— И, по-твоему, это правильно?
— Пап, ты ничего не понимаешь! У нас в комитет комсомола попал самый тупой студент изо всего факультета.
— Зачем же вы его избрали?
— Пап, ты ничего не знаешь! Мы так гудели на собрании против его избрания, что окна дрожали. И не избрали его, а потом кооптировали.
— Значит, ведете борьбу против тупиц?
— Не мы ведем борьбу, а он! Он же один против всех, ему действительно приходится бороться!
А однажды Нина сказала таким тоном, словно и отец и мать тоже явные тупицы и ей приходится растолковывать родителям самые простые вещи:
— Пап, мам! Вы просто не представляете себе, какая у нас фронда!
Тогда Александре Матвеевне, помнится, пришло в голову: может, зря она не вмешивается в разговоры мужа с дочкой?
Кроме таких вечеров с мужем да с дочкой, было у Александры Матвеевны еще одно особенное, для себя хранимое удовольствие: оглянуться на свою жизнь. Оглянешься — и такие картины в памяти встанут, ни в какой театр не надо ходить. И видно, что жила она как надо, как должно, как требовали от нее.
…16 октября 1941 года завод закрыли, а несколько цехов эвакуировали на Урал. Шура вышла из цеха, из проходной и остановилась вместе с другими. Дальше уходить от завода не хотелось. Сердце щемило. Так и стояла, может, час, может, два подле заводских стен. И на другой день пришла сюда — вдруг позовут обратно в цех? Долго стояла, до сумерек. А потом — уже одна — Шура пошла в кремль. Небо стало белесо-лиловым — так, словно копило снег. Тени в кремле уплотнялись, превращаясь в смутные образы древних князей, бояр, ратников, мастеров-умельцев. Никогда раньше не представлялось такого Шуре, хотя любила она постоять в час заката подле полуразрушенной от старости кремлевской стены, на древней вечевой площади. В тот вечер показалось Шуре, что слышит она гул вечевого колокола. А потом догадалась: сердце у нее билось так, что гул стоял в ушах.

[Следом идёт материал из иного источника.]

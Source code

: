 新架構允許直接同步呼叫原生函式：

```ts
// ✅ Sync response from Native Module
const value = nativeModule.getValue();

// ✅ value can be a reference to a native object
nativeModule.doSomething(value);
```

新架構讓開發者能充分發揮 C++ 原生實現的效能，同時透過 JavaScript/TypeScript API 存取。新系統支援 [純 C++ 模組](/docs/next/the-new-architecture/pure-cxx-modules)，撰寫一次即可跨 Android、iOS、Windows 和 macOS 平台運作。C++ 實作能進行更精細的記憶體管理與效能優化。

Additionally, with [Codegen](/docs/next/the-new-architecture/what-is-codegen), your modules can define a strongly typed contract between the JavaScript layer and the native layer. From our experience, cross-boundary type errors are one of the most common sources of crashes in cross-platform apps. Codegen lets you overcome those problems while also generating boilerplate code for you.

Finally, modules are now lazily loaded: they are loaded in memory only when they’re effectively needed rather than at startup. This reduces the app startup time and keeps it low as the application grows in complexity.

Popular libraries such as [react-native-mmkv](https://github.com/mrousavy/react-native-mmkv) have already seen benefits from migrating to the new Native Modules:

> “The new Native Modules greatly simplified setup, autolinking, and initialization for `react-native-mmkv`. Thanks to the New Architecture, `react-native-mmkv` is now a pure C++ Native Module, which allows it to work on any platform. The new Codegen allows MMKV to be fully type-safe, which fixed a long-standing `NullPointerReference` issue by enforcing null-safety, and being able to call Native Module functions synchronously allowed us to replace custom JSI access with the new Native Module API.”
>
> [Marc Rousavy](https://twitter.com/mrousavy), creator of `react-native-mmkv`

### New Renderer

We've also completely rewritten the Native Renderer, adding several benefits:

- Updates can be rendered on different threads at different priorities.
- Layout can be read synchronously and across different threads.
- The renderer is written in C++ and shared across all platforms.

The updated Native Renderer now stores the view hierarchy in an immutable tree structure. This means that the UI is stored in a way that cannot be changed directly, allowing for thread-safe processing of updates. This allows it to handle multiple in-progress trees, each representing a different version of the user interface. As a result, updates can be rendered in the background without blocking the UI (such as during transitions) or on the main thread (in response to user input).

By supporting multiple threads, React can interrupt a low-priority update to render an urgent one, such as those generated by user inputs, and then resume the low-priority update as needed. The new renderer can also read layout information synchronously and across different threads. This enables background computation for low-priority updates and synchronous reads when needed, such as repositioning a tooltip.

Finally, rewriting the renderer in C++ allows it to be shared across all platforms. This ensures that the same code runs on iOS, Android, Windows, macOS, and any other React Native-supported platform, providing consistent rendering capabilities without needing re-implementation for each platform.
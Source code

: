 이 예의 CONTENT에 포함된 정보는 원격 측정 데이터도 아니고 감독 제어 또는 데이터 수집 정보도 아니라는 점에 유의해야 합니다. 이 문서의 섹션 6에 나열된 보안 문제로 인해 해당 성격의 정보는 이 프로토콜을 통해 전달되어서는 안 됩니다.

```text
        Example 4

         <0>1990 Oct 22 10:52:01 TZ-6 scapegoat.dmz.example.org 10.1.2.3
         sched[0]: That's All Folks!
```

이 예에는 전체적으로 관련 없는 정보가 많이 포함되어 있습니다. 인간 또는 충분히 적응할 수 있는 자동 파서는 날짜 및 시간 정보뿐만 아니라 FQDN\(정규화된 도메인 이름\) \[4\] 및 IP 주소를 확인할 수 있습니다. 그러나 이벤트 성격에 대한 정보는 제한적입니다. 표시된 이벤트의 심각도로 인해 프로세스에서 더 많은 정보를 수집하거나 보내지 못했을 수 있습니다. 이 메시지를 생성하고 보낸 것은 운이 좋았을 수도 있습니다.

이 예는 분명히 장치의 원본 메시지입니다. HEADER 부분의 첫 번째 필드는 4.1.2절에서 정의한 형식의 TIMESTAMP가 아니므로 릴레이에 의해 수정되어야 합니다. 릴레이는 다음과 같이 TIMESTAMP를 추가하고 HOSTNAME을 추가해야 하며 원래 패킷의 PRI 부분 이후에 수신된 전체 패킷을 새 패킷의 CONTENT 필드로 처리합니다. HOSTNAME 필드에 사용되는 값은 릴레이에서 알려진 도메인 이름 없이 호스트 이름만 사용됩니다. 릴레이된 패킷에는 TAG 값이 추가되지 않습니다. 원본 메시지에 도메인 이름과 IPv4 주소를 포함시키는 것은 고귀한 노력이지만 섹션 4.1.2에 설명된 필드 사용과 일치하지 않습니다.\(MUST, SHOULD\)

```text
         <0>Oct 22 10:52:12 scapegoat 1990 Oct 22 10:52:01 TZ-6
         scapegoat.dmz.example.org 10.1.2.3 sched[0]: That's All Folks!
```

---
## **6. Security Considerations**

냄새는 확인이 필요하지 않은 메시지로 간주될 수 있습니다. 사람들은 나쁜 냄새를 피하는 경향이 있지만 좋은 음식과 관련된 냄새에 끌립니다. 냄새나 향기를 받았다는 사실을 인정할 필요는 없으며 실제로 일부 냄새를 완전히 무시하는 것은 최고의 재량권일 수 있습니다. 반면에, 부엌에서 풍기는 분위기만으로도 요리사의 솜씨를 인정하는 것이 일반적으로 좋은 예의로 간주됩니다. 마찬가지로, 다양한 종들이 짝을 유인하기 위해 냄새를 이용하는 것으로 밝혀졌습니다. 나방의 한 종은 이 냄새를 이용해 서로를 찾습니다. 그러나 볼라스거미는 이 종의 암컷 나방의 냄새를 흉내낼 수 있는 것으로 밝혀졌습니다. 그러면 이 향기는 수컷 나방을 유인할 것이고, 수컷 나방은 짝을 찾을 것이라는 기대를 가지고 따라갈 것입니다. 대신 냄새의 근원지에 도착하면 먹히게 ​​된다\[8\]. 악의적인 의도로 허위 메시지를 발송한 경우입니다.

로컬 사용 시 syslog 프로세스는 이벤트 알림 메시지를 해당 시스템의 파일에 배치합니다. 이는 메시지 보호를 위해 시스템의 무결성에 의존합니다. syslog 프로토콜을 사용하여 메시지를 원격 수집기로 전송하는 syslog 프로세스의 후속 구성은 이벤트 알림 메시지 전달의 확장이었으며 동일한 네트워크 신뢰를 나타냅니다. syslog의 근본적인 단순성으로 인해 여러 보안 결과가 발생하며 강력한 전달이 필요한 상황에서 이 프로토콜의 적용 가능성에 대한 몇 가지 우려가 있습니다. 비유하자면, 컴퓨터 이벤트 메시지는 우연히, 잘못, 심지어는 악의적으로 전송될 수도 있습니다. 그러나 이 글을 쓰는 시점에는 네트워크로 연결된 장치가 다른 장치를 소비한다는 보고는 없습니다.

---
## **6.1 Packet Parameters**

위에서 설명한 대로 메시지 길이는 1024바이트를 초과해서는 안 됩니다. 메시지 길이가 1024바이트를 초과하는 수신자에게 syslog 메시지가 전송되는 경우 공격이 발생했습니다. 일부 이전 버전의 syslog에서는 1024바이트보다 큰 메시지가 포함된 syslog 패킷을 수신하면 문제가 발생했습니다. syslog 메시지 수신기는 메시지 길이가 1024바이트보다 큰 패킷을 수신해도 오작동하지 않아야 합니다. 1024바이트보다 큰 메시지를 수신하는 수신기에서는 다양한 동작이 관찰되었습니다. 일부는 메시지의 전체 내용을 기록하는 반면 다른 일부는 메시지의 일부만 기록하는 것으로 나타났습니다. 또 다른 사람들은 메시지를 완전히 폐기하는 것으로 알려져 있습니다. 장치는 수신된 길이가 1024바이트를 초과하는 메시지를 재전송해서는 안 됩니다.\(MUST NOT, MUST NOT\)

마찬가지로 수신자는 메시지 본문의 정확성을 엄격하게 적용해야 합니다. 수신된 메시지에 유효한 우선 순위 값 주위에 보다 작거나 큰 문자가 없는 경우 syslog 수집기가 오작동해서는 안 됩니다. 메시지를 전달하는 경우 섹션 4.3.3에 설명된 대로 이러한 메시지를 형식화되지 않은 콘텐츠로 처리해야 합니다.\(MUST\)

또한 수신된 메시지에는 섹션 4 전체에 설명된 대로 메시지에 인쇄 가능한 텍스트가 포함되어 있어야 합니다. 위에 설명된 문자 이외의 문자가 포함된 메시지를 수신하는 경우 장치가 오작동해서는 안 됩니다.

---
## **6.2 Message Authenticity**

Потом те цехи, которые не эвакуировались, начали работать и обрастать новыми, Шуру послали в термичку. Ходила, ходила по заводу, термички не нашла, вернулась в кадры, а там говорят: «Ну иди тогда в литейку!» Обрадовалась — знала, что Оля Пахомова тоже в литейке. Их с Ольгой, хоть та добровольно с поста инструктора обкома комсомола пришла в литейку стерженщицей, то и дело запрягали на самое тяжелое — снаряды таскать. Шура удивлялась подруге: Оля тоненькая, маленькая, а ведь ухватит мешок с двумя снарядами и тащит, как муравей. Бессловесная была тогда до невозможности! Лишь однажды у нее как бы стоном вырвалось: «Только бы его не убили!» Ну и догадалась Шура, что ее подружка шибко любит кого-то. Любовь может помочь и снаряды таскать, и холод выдержать, и голод. Работали по 12 часов. Утром мать заставляла Шуру надевать под пальто теплую кофту и поддевку, ведь ехать на завод двумя трамваями холодно! Да и в цехе тоже. А Шура раньше так воображала, что в литейке должна быть жара. В трамвае Шуру, толстую от нескольких одежин, толкали: «Отъелась в столовой!» Терпела. Молчала. Это сейчас она горлом что хочешь возьмет, а в войну горло свое подавляла, училась бессловесности, хоть с языка рвалось: «Вам бы такую столовую — в литейку!»
И сейчас все можно вытерпеть, думала Лаврушина, только бы не было новой войны!
Конечно, много недостатков. Очереди в магазинах. Пьянство… Или, например, канализация: не только в окрестных деревнях, но и на окраине города порой рядом с каменным домом встретишь дощатую уборную… А вот если вспомнить тот военный быт да сравнить с нынешней мирной жизнью, недостатки теперешние будто бы и не такие уже страшные, и вся жизнь сейчас легче, радостней, хотя тогда была молодость.
…Расписывались с Павлом Лаврушиным зимой 1945 года. В первом этаже большого серого дома рядом с кинотеатром был загс, да вроде он и теперь там. Только тогда те, кто расписывался, приходили вдвоем, без родных, без гостей, и никаких тебе фотоснимков и бокалов шампанского. За одним столиком — регистрация браков, за другим — записывали, кто помер.
Павел после окончания ФЗУ попал в Ленинград — отца перевели туда по работе. В Ленинграде поступил Павел в электротехнический институт имени Ульянова-Ленина.
Из-за плохого зрения Павла Лаврушина в начале войны послали на тыловые работы; потом по «Дороге жизни» вывезли из Ленинграда вместе с другими студентами и преподавателями института. Все родные Павла к тому времени погибли, похоронены на Пискаревском кладбище.